Overview of mTOR signaling pathway: The mTOR signaling network consists of two branches, each mediated by a specific complex, mTORC1 and mTORC2. The GATOR1 complex inhibits rapamycin-sensitive mTOR by acting as a GTPase-activating protein for Rag GTPase and, therefore, inhibits mTORC1 by converting the active GTP-bound Rag proteins to inactive GDP-bound forms.
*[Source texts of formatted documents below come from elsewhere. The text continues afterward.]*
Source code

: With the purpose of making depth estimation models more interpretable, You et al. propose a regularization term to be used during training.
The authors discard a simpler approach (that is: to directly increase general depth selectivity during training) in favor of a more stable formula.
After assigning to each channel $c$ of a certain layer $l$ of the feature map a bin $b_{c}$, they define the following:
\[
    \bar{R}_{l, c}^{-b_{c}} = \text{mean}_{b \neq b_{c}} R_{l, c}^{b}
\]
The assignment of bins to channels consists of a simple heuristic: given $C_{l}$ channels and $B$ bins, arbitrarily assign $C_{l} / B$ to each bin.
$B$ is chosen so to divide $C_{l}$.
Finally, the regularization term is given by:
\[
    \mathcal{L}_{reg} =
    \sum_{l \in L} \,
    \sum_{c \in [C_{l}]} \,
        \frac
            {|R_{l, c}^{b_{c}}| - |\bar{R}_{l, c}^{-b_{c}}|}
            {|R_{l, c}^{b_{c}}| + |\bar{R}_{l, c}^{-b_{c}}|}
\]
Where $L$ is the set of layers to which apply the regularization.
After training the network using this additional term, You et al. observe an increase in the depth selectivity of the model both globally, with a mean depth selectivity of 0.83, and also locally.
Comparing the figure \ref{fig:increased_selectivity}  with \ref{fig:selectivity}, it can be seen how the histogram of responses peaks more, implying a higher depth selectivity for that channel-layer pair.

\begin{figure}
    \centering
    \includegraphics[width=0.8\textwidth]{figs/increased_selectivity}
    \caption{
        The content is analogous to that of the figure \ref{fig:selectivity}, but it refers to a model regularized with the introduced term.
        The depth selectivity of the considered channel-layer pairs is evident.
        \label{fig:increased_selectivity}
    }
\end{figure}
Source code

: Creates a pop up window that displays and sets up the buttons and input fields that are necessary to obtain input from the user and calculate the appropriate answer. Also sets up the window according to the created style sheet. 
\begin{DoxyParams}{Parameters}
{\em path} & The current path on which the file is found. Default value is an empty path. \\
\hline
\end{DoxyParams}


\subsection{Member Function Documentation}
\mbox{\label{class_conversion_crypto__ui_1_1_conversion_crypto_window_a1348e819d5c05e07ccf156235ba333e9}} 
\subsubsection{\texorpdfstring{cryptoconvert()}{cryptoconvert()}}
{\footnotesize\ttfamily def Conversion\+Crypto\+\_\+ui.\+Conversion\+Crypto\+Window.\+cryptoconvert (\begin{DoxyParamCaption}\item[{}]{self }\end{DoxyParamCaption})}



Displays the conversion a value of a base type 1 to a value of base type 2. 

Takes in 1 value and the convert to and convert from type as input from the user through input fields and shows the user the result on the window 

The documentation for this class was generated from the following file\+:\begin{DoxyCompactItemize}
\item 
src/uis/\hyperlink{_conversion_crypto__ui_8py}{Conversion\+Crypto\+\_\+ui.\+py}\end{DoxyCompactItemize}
GATOR2 is a positive regulator of mTORC1 by inhibiting GATOR1 [15]. Once mTORC1 is activated, it leads to the phosphorylation of LARP1, S6Ks, and 4E-BP, promoting translation [86,87]. Activated mTORC1 also leads to the activation of transcription factors and nuclear/cytoplasmic shuttling of the complex, leading to the upregulation of genes involved in nucleotide biosynthesis, lipid biosynthesis, ribosomal biosynthesis, hypoxia, and others [27,86]. Conversely, activated mTORC2 regulates cell survival, metabolism, and cytoskeletal dynamics by directly phosphorylating AKT (protein kinase B) and others [27,88]. The energy-sensing PI3K-PTEN-AKT-TSC pathway also activates AKT and is a positive regulator of mTORC1 by inhibiting the TSC1/2 (Tuberous Sclerosis) complex [88]. The TSC complex inhibits mTORC1 by serving as a GTPase-activating protein for the Ras homolog Rheb, a small GTPase. Rheb contributes to the activation of mTORC1 by promoting lysosomal surface translocation [16]. Solid lines indicate a direct interaction, and dotted lines indicate an indirect interaction, either from an unknown mechanism or other effectors.

Figure 2

TORC1 can coordinate transcription and translation by regulating ribosome biogenesis in S. cerevisiae. TORC1 plays a pivotal role in ribosomal protein (RP) and ribosomal biogenesis (RiBi) gene expression by regulating RNA Pol I, II, and III through direct and indirect mechanisms and various cofactors [71]. In RNA Pol I-mediated transcription, under optimal, nutrient-rich conditions, TORC1 localizes to the nucleus and associates with chromatin, promoting histone modifications such as H3 acetylation via Rtt109 and Asf1 and H4 deacetylation via Rpd3 [104,181]. TORC1 also facilitates Rrn3-RNA Pol I association and further regulates transcription via Sch9, Paf1 complex, Ccr4-Not complex, Hmo1, and others [71]. TORC1 also contributes to ribosome biogenesis and ribosomal protein production by phosphorylating Sch9, which phosphorylates RiBi/RP repressors, activating RiBi/RP gene expression [182]. Ifh1 is phosphorylated by Casein Kinase 2 (CK2), a downstream effector of TOR, and interacts with Rap1-Fhl1 to drive RP/RiBi gene expression [183]. Other TORC1-dependent factors involved in RNA Pol II transcription include Hmo1, Abf1, and Sfp1 [183]. Lastly, TORC1 facilitates RNA Pol III-mediated transcription of small non-coding RNAs such as tRNAs by phosphorylating Sch9, thus activating TFIIIC subunit Bdp1 [184,185]. TORC1 also phosphorylates Maf1 on chromatin, like CK2, thus preventing Maf1 from interacting with RNA Pol III and modulating Maf1 nuclear export via Msn5 [184]. TORC1 integrates nutrient signaling with transcriptional regulation across all three RNA polymerases to support ribosome biogenesis and cellular growth. Additionally, cytoplasmic TORC1 plays a role in modulating RP/RiBi mRNA translation. Solid lines indicate a direct interaction, and dotted lines indicate an indirect interaction, either from an unknown mechanism or other effectors. Proteins within gray dotted boxes (such as Sch9, Paf1 complex, Ccr4-Not complex, Hmo1; Abf1, Sfp1, Hmo1) indicate that all listed proteins have similar downstream effects, specifically rRNA synthesis and RP/RiBi gene expression, respectively.